New Hampshire Primaries: A Triumph of Extremes (Sort Of)
As many did on Tuesday night, I watched the New Hampshire primary results come in with baited breath. I had been swept up in the clever, heavyweight-champion-of-the-world tone of the coverage. Would the pundits prove to be correct? Would Trump and Sanders triumph over their competition? As reported this morning the predicted rout happened: Trump and Sanders both triumphed, each of them roughly 20 basis points ahead of their nearest rival. Stunning. Visions of a Trump v. Sanders General Election began to form in my head.
If you stop and run the numbers for total votes cast versus the total Voting Age Population of New Hampshire the story is a little different than the wall-to-wall cable news coverage would have you believe. 9.4% of potential voters of lightly-populated New Hampshire voted for Donald Trump. 14.0% voted for Bernie Sanders. If you take those who voted for somebody other than the front runner on either side and add in those who didn't feel sufficiently engaged to even show up to vote, fully three-quarters of the voters of New Hampshire are still up for grabs.
"If you take those who voted for somebody other than the front runner on either side and add in those who didn't feel sufficiently engaged to even show up to vote, fully three-quarters of the voters of New Hampshire are still up for grabs."
That's the real headline: if somehow the power of the broad expanse of middle-of-the-road, more moderate voters could be harnessed, there is enough electoral horsepower to punt every declared candidate out of the race.
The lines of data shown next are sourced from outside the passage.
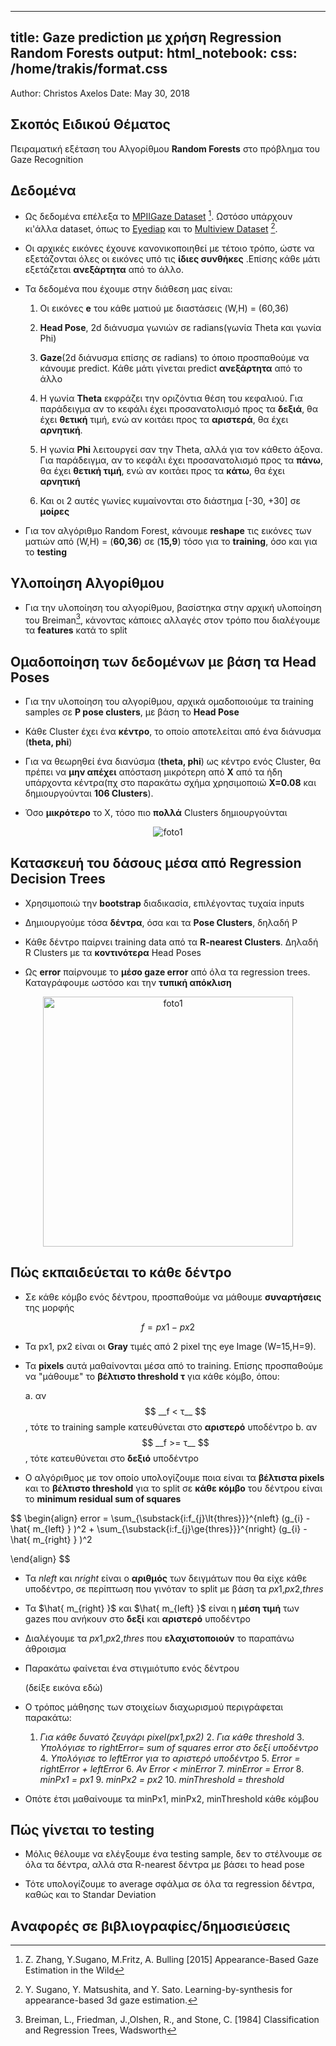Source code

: <html>
<body style="background: url(Downloads/gaze1_colorized.jpg) no-repeat center center fixed;
  -webkit-background-size: cover;
  -moz-background-size: cover;
  -o-background-size: cover;
  background-size: cover;">
</body>
</html>



<!-- background="Downloads/gaze1_colorized.jpg"; -->

---
title: Gaze prediction με χρήση Regression Random Forests
output:
  html_notebook:
    css: /home/trakis/format.css
---


<!---
%A Little Data Analysis
-->
Author: Christos Axelos
Date: May 30, 2018



## Σκοπός Ειδικού Θέματος

Πειραματική εξέταση του Αλγορίθμου __Random Forests__ στο πρόβλημα του Gaze Recognition


## Δεδομένα

* Ως δεδομένα επέλεξα το <a href="https://www.mpi-inf.mpg.de/de/abteilungen/computer-vision-and-multimodal-computing/research/gaze-based-human-computer-interaction/appearance-based-gaze-estimation-in-the-wild-mpiigaze/"
target="_blank">MPIIGaze Dataset</a> [^3]. Ωστόσο υπάρχουν κι'άλλα dataset, όπως το <a href="https://www.idiap.ch/dataset/eyediap" target="_blank">Eyediap</a> και το <a href="http://www.hci.iis.u-tokyo.ac.jp/datasets/" target="_blank">Multiview Dataset</a> [^2].


* Οι αρχικές εικόνες έχουνε κανονικοποιηθεί με τέτοιο τρόπο, ώστε να εξετάζονται όλες οι εικόνες υπό τις __ίδιες συνθήκες__ .Επίσης κάθε μάτι εξετάζεται __ανεξάρτητα__ από το άλλο.


* Τα δεδομένα που έχουμε στην διάθεση μας είναι:

	1. Οι εικόνες __e__ του κάθε ματιού με διαστάσεις (W,H) = (60,36)

	2. __Ηead Pose__, 2d διάνυσμα γωνιών σε radians(γωνία Theta και γωνία
Phi)

	3. __Gaze__(2d διάνυσμα επίσης σε radians) το όποιο προσπαθούμε να κάνουμε predict. Κάθε μάτι γίνεται predict __ανεξάρτητα__ από το άλλο

	4. Η γωνία __Theta__ εκφράζει την οριζόντια θέση του κεφαλιού. Για
παράδειγμα αν το κεφάλι έχει προσανατολισμό  προς τα __δεξιά__, θα έχει
__θετική__ τιμή, ενώ αν κοιτάει προς τα __αριστερά__, θα έχει __αρνητική__.

	5. Η γωνία __Phi__ λειτουργεί σαν την Theta, αλλά για τον κάθετο άξονα.
Για παράδειγμα, αν το κεφάλι έχει προσανατολισμό προς τα __πάνω__, θα έχει
__θετική τιμή__, ενώ αν κοιτάει προς τα __κάτω__, θα έχει __αρνητική__

	6. Και οι 2 αυτές γωνίες κυμαίνονται στο διάστημα [-30, +30] σε
__μοίρες__


* Για τον αλγόριθμο Random Forest, κάνουμε __reshape__ τις εικόνες των ματιών
  από (W,H) = (__60,36__) σε (__15,9__) τόσο για το __training__, όσο και για το __testing__  





## Υλοποίηση Αλγορίθμου

* Για την υλοποίηση του  αλγορίθμου, βασίστηκα στην αρχική υλοποίηση του Breiman[^1], κάνοντας κάποιες αλλαγές στον τρόπο που διαλέγουμε τα __features__ κατά το split





## Ομαδοποίηση των δεδομένων με βάση τα Head Poses

* Για την υλοποίηση του  αλγορίθμου, αρχικά ομαδοποιούμε τα training samples σε __P pose clusters__, με βάση το __Head Pose__


* Κάθε Cluster έχει ένα __κέντρο__, το οποίο αποτελείται από ένα διάνυσμα
  (__theta, phi__)

* Για να θεωρηθεί ένα διανύσμα (__theta, phi__) ως κέντρο ενός Cluster, θα πρέπει να __μην απέχει__ απόσταση μικρότερη από __Χ__ από τα ήδη υπάρχοντα κέντρα(πχ στο παρακάτω σχήμα χρησιμοποιώ __Χ=0.08__ και δημιουργούνται __106 Clusters__).

* Όσο __μικρότερο__ το Χ, τόσο πιο __πολλά__ Clusters δημιουργούνται



<div id="foto" style="text-align: center;">
   <img src="visualization.jpg"  alt="foto1">
</div>





## Κατασκευή του δάσους μέσα από Regression Decision Trees

* Χρησιμοποιώ την __bootstrap__ διαδικασία, επιλέγοντας τυχαία inputs

* Δημιουργούμε τόσα __δέντρα__, όσα και τα __Pose Clusters__, δηλαδή P

* Κάθε δέντρο παίρνει training data από τα __R-nearest Clusters__. Δηλαδή R Clusters
  με τα __κοντινότερα__ Head Poses

* Ως __error__ παίρνουμε το __μέσο gaze error__ από όλα τα regression trees. Καταγράφουμε ωστόσο και την __τυπική απόκλιση__



<div id="foto" style="text-align: center;">
   <img src="rnearest.jpeg" width="400" alt="foto1">
</div>





## Πώς εκπαιδεύεται το κάθε δέντρο


* Σε κάθε κόμβο ενός δέντρου, προσπαθούμε να μάθουμε __συναρτήσεις__ της μορφής

$$
    f = px1 - px2
$$




* Τα px1, px2 είναι οι __Gray__ τιμές από 2 pixel της eye Image (W=15,H=9).

* Τα __pixels__ αυτά μαθαίνονται μέσα από το training. Επίσης προσπαθούμε να
  "μάθουμε" το __βέλτιστο threshold τ__ για κάθε κόμβο, όπου:

	a. αν $$ __f < τ__ $$, τότε το training sample κατευθύνεται στο __αριστερό__ υποδέντρο
	b. αν $$ __f >= τ__ $$, τότε κατευθύνεται στο __δεξιό__ υποδέντρο


* Ο αλγόριθμος με τον οποίο υπολογίζουμε ποια είναι τα __βέλτιστα pixels__ και το __βέλτιστο threshold__ για το split σε __κάθε κόμβο__ του δέντρου είναι το __minimum residual sum of squares__


$$
\begin{align}
 error =
 \sum_{\substack{i:f_{j}\lt{thres}}}^{nleft}  (g_{i} - \hat{ m_{left} } )^2 + \sum_{\substack{i:f_{j}\ge{thres}}}^{nright} (g_{i} - \hat{ m_{right} } )^2

\end{align}
$$

* Τα $nleft$ και $nright$ είναι ο __αριθμός__ των δειγμάτων που θα είχε κάθε υποδέντρο, σε περίπτωση που γινόταν το split με βάση τα $px1$,$px2$,$thres$


* Τα  $\hat{ m_{right} }$ και $\hat{ m_{left} }$ είναι η __μέση τιμή__ των gazes που ανήκουν στο __δεξί__ και __αριστερό__ υποδέντρο


* Διαλέγουμε τα $px1$,$px2$,$thres$ που __ελαχιστοποιούν__ το παραπάνω άθροισμα
* Παρακάτω φαίνεται ένα στιγμιότυπο ενός δέντρου

    (δείξε εικόνα εδώ)


* Ο τρόπος μάθησης των στοιχείων διαχωρισμού περιγράφεται παρακάτω:


	1. _Για κάθε δυνατό ζευγάρι pixel(px1,px2)_
		2. _Για κάθε threshold_
			3. _Υπολόγισε το rightError= sum of squares error στο δεξί υποδέντρο_  
			4. _Υπολόγισε το leftError για το αριστερό υποδέντρο_
			5. _Error = rightError + leftError_
			6. _Αν Error < minError_
				7. _minError = Error_
				8. _minPx1 = px1_
				9. _minPx2 = px2_
				10. _minThreshold = threshold_


* Οπότε έτσι μαθαίνουμε τα  minPx1, minPx2, minThreshold κάθε κόμβου





## Πώς γίνεται το testing


* Μόλις θέλουμε να ελέγξουμε ένα testing sample, δεν το στέλνουμε σε όλα τα
  δέντρα, αλλά στα R-nearest δέντρα με βάσει το head pose

* Τότε υπολογίζουμε το average σφάλμα σε όλα τα regression δέντρα, καθώς και
  το Standar Deviation





## Aναφορές σε βιβλιογραφίες/δημοσιεύσεις

[^1]: Breiman, L., Friedman, J.,Olshen, R., and Stone, C. [1984] Classification and Regression Trees,  Wadsworth
[^2]: Y. Sugano, Y. Matsushita, and Y. Sato. Learning-by-synthesis for appearance-based 3d gaze estimation.
[^3]: Z. Zhang, Y.Sugano, M.Fritz, A. Bulling [2015] Appearance-Based Gaze Estimation in the Wild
But therein lies the challenge: the center, almost by definition, lacks a central organizing idea to coalesce their collective power into a significant force in the upcoming General Election.
Pew Research has confirmed that political activism is higher at idealogical extremes. What is needed in today’s fractious political landscape is someone — or something — that can bring activism and engagement to that middle group of voters either pushed out or who have opted out of the process.
It also lends credence to the idea that there is room for a third, independent, centrist candidate who can bring order to the disorderly, unconstructed middle ground. What makes us believe otherwise is the hysterical coverage necessitated by a 24 hour news cycle and the battle for ratings in the news-as-entertainment self-reflecting bubble. A reasonably effective candidate enabled with modern information tools could easily redefine the US political landscape in one fell swoop.